DSM-IV (Diagnostic and Statistical Manual, 4th edition; see A2 Level Psychology page 378), which is the American classification system, and ICD-10 (International Classification of Diseases), the tenth edition of which was published by the World Health Organization in 1992 (ICD-10; see A2 Level Psychology page 378), are the two most common classification systems.

The DSM-IV diagnostic criteria are:

  1. Two or more of the symptoms identified above for a period of over 1 month. One symptom only is needed if the delusions are bizarre or if the hallucination is critical and abusive of the individual’s behavior.
  2. The disturbance must be evident over a significant period of time, at least 6 months, including 1 month of pronounced symptoms.
  3. The symptoms must have led to a failure to function in social and occupational roles.

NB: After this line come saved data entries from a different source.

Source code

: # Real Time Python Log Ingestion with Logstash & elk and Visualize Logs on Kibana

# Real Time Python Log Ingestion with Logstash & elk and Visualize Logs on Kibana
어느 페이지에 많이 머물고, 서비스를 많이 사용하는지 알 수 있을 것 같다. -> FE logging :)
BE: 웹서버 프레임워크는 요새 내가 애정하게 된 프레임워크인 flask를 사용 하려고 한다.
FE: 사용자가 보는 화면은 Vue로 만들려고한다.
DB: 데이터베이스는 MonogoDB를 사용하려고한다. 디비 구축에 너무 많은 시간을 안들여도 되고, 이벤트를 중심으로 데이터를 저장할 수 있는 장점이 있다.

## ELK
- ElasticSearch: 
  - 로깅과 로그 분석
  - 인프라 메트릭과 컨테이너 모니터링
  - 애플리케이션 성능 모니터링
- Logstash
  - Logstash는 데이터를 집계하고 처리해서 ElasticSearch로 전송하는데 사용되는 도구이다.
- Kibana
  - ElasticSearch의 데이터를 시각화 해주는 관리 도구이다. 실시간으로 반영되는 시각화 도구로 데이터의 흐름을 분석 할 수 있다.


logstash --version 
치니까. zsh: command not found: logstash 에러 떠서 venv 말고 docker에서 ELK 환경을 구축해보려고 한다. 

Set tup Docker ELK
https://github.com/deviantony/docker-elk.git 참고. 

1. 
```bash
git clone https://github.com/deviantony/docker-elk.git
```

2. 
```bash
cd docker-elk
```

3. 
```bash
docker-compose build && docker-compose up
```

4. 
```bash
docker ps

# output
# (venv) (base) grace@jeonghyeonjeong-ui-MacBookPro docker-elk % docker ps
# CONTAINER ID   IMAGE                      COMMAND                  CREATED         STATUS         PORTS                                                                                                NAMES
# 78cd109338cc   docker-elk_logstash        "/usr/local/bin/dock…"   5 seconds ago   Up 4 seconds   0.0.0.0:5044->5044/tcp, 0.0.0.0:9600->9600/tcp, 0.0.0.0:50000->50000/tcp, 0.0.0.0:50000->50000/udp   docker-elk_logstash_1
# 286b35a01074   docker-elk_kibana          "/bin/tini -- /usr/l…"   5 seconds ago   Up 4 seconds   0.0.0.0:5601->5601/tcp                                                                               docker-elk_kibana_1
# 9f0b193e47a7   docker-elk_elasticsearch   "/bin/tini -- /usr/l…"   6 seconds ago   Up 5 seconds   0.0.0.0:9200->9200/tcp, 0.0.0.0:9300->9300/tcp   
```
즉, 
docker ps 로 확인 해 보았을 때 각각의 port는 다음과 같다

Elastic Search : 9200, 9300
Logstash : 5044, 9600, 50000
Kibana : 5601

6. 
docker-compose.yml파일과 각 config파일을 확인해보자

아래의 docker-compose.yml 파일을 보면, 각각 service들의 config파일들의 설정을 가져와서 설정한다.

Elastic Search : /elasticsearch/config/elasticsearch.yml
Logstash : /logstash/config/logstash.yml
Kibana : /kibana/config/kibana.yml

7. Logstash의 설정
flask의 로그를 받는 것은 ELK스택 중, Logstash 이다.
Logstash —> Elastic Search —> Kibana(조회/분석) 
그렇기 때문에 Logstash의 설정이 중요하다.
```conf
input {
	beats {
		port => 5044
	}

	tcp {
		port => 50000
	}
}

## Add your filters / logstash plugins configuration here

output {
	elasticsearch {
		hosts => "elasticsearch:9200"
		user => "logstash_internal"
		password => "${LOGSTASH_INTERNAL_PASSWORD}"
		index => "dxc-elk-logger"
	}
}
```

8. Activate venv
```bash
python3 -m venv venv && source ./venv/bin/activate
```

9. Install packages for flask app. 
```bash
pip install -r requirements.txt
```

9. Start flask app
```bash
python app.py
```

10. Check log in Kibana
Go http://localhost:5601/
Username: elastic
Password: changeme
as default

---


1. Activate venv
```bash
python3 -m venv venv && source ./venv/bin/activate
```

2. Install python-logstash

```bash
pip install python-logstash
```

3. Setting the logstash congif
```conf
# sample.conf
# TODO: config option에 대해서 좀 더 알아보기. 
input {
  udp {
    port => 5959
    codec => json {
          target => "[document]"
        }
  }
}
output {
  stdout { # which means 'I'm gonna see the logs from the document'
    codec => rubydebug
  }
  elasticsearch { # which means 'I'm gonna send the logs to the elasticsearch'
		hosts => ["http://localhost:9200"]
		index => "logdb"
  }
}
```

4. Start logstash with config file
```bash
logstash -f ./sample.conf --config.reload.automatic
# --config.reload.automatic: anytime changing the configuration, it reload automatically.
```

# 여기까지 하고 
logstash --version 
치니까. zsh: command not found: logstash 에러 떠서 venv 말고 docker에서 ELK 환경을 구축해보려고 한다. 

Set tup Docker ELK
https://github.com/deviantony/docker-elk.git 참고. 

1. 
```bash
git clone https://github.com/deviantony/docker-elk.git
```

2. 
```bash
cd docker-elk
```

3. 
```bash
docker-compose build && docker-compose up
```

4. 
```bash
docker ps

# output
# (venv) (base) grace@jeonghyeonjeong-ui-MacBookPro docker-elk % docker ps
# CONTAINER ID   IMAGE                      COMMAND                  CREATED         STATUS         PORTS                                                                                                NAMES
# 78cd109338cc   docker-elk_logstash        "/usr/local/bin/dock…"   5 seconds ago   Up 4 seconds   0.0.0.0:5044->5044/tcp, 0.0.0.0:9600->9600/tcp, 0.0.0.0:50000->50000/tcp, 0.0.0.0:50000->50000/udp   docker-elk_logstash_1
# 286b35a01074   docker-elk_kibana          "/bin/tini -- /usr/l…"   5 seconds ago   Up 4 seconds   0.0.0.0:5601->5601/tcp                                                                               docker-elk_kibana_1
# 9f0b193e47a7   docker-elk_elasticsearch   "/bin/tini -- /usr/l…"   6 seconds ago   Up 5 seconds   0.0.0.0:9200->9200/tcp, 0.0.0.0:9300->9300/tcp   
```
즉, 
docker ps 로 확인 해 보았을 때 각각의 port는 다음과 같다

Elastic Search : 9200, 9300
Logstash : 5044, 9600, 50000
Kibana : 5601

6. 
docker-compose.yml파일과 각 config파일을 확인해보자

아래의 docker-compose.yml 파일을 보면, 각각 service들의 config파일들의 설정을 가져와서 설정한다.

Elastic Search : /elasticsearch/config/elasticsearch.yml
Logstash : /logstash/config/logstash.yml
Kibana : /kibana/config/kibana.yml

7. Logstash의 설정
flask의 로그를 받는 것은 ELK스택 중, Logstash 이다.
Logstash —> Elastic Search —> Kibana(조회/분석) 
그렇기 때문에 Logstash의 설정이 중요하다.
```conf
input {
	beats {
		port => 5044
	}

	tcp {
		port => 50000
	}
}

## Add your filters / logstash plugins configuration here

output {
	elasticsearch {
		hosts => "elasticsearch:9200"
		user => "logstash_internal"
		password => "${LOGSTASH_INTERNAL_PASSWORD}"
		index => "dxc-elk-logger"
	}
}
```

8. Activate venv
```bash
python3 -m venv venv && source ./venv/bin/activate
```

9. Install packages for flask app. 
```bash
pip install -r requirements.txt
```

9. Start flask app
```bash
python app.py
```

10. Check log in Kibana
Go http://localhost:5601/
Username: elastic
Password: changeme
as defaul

The ICD-10 criteria are very similar to those used in DSM-IV. The main difference being DSM-IV requires evidence of continuous disturbance for at least 6 months, whereas ICD-10 requires that symptoms must be present for most of the time over a 1-month period.

Types of schizophrenia

DSM-IV identifies five types of schizophrenia: disorganized, catatonic, paranoid, undifferentiated, and residual.
Another common classification is into the positive symptoms (hallucinations, delusions, thought disturbances) of type I schizophrenia or acute disturbance; and the negative symptoms (lack of interest, emotion, motivation, social withdrawal) or type II schizophrenia or chronic disturbance.